◆ EXERCISE AIM ◆
Write out the stretch of lines below that begins at the line with "- [工作流程与执行路径](#工作流程与执行路径)" and ends at the line with "- [Flow（执行流程模块）](#flow执行流程模块)", including both, exactly as given and nothing more.

◆ PROVIDED RECORDS ◆
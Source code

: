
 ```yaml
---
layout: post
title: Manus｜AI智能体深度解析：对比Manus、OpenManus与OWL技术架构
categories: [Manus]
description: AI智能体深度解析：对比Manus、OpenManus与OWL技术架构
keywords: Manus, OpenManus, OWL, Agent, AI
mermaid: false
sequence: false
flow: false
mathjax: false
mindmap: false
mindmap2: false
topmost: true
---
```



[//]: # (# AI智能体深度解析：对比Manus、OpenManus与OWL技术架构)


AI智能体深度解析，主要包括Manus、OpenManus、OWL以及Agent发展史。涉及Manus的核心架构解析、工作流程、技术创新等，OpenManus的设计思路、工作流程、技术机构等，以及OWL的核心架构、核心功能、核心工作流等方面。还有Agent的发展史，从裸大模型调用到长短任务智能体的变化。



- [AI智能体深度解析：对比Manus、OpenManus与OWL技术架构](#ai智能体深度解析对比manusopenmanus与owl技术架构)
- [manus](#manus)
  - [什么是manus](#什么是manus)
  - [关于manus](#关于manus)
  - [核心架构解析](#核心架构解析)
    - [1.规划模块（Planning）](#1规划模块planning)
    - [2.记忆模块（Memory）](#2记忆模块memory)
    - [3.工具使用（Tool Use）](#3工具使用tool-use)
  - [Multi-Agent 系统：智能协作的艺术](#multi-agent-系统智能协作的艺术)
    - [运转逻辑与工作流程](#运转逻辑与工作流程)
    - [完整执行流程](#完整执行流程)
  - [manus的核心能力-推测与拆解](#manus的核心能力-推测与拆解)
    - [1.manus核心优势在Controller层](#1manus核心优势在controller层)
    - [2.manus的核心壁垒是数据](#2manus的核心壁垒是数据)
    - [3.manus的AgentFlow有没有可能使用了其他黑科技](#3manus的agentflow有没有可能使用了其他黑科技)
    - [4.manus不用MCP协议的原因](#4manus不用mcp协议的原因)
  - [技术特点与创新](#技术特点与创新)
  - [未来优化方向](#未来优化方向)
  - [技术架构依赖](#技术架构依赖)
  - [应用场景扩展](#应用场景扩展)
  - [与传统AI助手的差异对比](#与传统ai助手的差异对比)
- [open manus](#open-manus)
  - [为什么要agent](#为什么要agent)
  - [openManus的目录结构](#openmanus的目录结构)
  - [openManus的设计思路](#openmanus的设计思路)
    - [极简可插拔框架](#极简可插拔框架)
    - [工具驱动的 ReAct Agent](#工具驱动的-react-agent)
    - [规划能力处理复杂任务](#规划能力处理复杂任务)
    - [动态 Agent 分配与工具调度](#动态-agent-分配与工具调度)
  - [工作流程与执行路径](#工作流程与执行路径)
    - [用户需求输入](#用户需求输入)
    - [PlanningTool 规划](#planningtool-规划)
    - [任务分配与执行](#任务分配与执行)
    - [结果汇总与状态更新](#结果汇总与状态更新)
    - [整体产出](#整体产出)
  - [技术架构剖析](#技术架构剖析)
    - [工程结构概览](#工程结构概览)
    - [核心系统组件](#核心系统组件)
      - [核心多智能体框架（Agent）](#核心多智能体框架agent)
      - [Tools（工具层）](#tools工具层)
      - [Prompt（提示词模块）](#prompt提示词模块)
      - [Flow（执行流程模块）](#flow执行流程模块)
---
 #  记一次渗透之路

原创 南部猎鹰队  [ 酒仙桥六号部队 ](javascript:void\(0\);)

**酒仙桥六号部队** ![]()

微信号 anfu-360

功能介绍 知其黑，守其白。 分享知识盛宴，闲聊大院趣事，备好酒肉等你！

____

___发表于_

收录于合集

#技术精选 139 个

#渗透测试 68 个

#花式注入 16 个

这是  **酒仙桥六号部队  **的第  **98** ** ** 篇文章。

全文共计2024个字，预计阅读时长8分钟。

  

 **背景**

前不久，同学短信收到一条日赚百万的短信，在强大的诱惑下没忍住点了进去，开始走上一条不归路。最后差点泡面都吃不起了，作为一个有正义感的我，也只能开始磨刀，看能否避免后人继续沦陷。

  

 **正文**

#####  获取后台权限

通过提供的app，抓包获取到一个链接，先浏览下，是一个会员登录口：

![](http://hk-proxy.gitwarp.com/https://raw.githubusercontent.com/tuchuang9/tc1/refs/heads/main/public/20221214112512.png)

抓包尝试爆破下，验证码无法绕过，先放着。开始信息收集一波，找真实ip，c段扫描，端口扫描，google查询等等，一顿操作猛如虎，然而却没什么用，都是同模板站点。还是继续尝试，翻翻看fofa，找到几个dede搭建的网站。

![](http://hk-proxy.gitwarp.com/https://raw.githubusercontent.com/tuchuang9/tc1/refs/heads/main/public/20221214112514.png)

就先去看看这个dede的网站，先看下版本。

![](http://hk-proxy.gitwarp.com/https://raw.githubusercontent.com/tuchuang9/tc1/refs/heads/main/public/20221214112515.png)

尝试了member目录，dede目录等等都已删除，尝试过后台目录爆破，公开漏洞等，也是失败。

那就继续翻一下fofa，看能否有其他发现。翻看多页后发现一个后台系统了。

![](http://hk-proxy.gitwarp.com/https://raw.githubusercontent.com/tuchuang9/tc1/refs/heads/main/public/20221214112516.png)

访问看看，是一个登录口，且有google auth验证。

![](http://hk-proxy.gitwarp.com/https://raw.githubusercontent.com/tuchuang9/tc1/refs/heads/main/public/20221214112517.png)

◆ OUTPUT OF THE EXERCISE ◆
  - [工作流程与执行路径](#工作流程与执行路径)
    - [用户需求输入](#用户需求输入)
    - [PlanningTool 规划](#planningtool-规划)
    - [任务分配与执行](#任务分配与执行)
    - [结果汇总与状态更新](#结果汇总与状态更新)
    - [整体产出](#整体产出)
  - [技术架构剖析](#技术架构剖析)
    - [工程结构概览](#工程结构概览)
    - [核心系统组件](#核心系统组件)
      - [核心多智能体框架（Agent）](#核心多智能体框架agent)
      - [Tools（工具层）](#tools工具层)
      - [Prompt（提示词模块）](#prompt提示词模块)
      - [Flow（执行流程模块）](#flow执行流程模块)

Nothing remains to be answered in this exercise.